Problem to solve: Go through the data underneath and report how many lines hold the string "style", giving only the number.

==== Supplied entries ====

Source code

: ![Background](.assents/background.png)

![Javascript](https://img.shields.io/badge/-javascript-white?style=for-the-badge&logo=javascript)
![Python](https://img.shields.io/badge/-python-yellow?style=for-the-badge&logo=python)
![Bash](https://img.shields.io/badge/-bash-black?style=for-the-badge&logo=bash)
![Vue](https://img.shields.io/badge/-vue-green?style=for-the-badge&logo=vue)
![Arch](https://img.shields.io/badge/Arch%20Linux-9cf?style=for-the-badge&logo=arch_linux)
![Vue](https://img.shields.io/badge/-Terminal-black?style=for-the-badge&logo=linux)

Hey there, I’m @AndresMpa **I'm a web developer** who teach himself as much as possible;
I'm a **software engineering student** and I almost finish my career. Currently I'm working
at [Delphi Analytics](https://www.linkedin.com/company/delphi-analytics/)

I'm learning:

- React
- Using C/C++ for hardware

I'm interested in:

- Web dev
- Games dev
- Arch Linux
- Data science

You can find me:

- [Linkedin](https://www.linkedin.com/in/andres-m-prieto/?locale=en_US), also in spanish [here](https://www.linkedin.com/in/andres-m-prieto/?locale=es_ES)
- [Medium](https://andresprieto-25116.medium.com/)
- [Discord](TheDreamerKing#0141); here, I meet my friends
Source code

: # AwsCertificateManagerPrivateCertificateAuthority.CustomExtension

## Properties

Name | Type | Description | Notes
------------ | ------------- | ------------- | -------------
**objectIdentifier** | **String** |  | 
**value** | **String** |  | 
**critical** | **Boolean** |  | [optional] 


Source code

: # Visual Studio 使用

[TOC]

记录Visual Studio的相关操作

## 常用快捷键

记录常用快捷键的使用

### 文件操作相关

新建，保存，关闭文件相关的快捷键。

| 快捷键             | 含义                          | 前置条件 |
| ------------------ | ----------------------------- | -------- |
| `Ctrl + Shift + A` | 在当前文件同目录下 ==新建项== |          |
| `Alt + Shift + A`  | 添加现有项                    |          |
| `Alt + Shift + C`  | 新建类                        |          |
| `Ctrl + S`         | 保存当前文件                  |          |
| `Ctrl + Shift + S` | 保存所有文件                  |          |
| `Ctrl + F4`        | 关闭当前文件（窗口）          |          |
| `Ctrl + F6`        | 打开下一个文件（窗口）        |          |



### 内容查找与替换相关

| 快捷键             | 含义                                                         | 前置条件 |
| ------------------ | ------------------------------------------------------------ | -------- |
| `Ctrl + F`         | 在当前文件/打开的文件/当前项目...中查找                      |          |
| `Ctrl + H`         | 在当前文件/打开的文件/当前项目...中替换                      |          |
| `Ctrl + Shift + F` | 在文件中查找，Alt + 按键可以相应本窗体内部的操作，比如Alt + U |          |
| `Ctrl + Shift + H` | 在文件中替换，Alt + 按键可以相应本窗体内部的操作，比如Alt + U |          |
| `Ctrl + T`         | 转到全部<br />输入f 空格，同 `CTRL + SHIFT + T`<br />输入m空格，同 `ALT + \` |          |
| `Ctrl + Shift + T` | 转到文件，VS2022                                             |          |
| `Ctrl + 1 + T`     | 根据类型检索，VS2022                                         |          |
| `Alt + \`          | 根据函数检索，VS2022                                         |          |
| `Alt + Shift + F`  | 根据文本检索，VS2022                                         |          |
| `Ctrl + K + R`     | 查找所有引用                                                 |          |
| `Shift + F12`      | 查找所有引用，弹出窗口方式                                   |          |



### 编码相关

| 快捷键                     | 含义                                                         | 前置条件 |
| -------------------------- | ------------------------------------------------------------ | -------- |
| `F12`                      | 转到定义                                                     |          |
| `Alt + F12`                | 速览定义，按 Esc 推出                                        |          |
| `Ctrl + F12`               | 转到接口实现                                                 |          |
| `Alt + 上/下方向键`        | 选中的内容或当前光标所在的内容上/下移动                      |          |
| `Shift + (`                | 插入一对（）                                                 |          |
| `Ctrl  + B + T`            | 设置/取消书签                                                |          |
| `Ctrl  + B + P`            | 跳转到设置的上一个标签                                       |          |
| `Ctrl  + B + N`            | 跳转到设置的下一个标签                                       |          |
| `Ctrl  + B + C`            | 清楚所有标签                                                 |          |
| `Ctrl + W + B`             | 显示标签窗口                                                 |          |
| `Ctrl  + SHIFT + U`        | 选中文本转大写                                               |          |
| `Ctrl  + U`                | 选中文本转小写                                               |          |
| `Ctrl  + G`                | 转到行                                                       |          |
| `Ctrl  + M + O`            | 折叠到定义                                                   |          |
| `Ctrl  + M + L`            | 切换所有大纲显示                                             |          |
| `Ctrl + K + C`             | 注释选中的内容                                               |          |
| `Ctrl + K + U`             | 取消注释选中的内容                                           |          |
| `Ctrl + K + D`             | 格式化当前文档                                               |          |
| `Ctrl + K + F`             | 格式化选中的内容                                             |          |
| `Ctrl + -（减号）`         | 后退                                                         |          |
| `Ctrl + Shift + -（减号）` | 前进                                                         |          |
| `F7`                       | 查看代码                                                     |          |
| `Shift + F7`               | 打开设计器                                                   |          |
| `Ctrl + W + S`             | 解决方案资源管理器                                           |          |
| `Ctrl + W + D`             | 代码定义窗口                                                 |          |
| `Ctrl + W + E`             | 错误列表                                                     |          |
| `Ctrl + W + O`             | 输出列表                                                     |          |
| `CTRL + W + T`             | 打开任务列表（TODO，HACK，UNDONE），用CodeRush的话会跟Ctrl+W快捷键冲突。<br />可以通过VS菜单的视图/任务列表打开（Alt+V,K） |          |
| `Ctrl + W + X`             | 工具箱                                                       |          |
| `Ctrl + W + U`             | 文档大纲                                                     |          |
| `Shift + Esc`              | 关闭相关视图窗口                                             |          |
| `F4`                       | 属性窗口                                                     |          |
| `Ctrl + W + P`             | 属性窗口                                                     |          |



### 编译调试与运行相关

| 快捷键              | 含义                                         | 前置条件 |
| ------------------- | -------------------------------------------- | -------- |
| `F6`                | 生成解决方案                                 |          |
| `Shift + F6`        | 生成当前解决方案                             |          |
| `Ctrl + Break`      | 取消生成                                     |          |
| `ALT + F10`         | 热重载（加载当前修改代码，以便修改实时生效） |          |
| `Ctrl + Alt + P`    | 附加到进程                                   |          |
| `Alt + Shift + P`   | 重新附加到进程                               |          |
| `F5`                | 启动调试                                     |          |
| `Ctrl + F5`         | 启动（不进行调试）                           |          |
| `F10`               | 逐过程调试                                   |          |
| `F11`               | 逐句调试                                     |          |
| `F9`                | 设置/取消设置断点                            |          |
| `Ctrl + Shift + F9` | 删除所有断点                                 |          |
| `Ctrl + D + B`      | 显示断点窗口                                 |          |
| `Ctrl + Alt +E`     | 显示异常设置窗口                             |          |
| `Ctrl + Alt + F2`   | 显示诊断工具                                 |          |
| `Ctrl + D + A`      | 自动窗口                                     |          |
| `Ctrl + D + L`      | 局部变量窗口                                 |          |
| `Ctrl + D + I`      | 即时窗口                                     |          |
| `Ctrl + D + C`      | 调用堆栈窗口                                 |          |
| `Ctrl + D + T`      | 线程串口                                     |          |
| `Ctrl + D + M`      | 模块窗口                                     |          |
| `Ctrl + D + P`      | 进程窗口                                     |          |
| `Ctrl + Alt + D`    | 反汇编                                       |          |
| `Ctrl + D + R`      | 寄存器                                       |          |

====

Exercise answer: 6